The one overarching theme that customers want: a convenient customer experience.
Boxes that serve to replenish offer a sense of convenience to their customers; like not having to remember to pick up more toothpaste before you squeeze the last bit out. Even if part of the fun is not knowing what to expect, it’s still important to know when to expect it. Your new razors will be on your doorstep before you need them, maybe a new book will be delivered just before you wrap up the last one. Delivery is a key part of the customer experience that is too often overlooked.
Top Tips for Succeeding in the Subscription Industry
Tip 1: Optimize subscription box packaging
Don’t ship items in larger-than-necessary boxes. Today’s consumers deem this wasteful, and you’ll be paying $$$ to ship air. Invest in automated packaging.
Tip 2: Meet customer delivery promises
Convenience is the whole point. If customers have to spend time tracking down late or mishandled shipments, the benefit is lost. Invest in better shipping tools.
Tip 3: One size shipping and fulfillment solutions do not always fit all
What works for another company, might not work for yours. In other words, do what you do best, and listen to your customers in order to build the features that keep them coming back. Invest in your customers’ needs.
Why is Choosing the Right Shipping Carrier So Important?
When considering a service to utilize for your shipping needs, it’s important to consider a few things: cost, reliability, deliverability and ease of tracking access.
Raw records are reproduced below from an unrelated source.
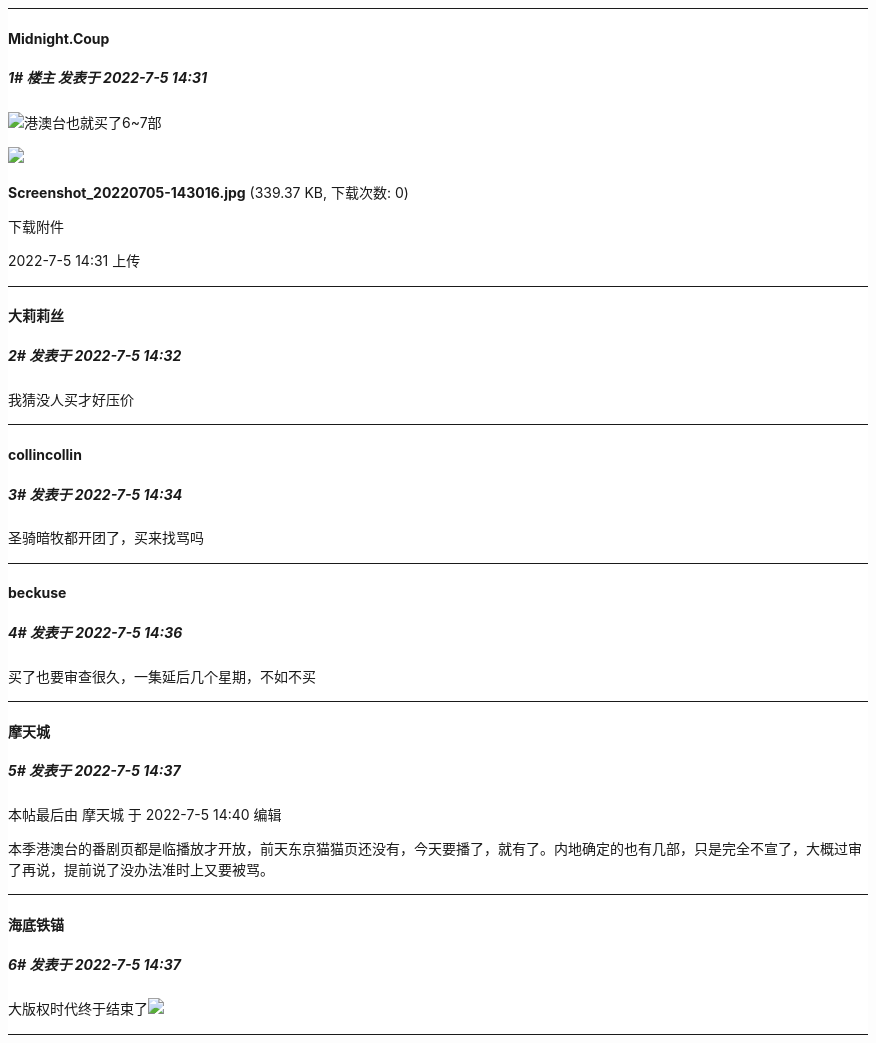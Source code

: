 

*****

####  Midnight.Coup  
##### 1#       楼主       发表于 2022-7-5 14:31

<img src="https://static.saraba1st.com/image/smiley/face2017/037.png" referrerpolicy="no-referrer">港澳台也就买了6~7部

<img src="https://img.saraba1st.com/forum/202207/05/143100rumuab74ummiubp6.jpg" referrerpolicy="no-referrer">

<strong>Screenshot_20220705-143016.jpg</strong> (339.37 KB, 下载次数: 0)

下载附件

2022-7-5 14:31 上传

*****

####  大莉莉丝  
##### 2#       发表于 2022-7-5 14:32

我猜没人买才好压价

*****

####  collincollin  
##### 3#       发表于 2022-7-5 14:34

圣骑暗牧都开团了，买来找骂吗

*****

####  beckuse  
##### 4#       发表于 2022-7-5 14:36

买了也要审查很久，一集延后几个星期，不如不买

*****

####  摩天城  
##### 5#       发表于 2022-7-5 14:37

 本帖最后由 摩天城 于 2022-7-5 14:40 编辑 

本季港澳台的番剧页都是临播放才开放，前天东京猫猫页还没有，今天要播了，就有了。内地确定的也有几部，只是完全不宣了，大概过审了再说，提前说了没办法准时上又要被骂。

*****

####  海底铁锚  
##### 6#       发表于 2022-7-5 14:37

大版权时代终于结束了<img src="https://static.saraba1st.com/image/smiley/face2017/067.png" referrerpolicy="no-referrer">

*****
For a subscription box, the shipping cost is usually going to be built into the overall price, therefore choosing a service with the lowest fees is important to both the company and the customer. However, the least expensive may not always be the best option. Some services, while less expensive, have limitations in the US and their tracking dashboard is clunky. Others have strong reliability and easy-to-use dashboards but are generally more expensive and have limitations like lack of delivery to P.O. boxes and longer ship times.
Of course it’s impossible to expect someone to check each subscription box address against each carrier each time to ensure that they’re getting the best deal – and that’s where rate shopping comes into play. Multi-carrier shipping software runs behind the scenes and does the legwork for you, saving you time and money. With Advanced Date Shopping, an advanced rate shopping algorithm, you can plan ahead and exceed delivery commitments by shipping out before deadlines and utilizing low-cost delivery.
Whether it’s an adventurous box with pre-measured ingredients to make that stellar weeknight meal, a fun box full of new treats and toys for pets, or something more practical like toothpaste or razorblades, consumers want their stuff on time. Subscription boxes have been solidifying their niche in the marketplace, and the convenience will keep us subscribing for more.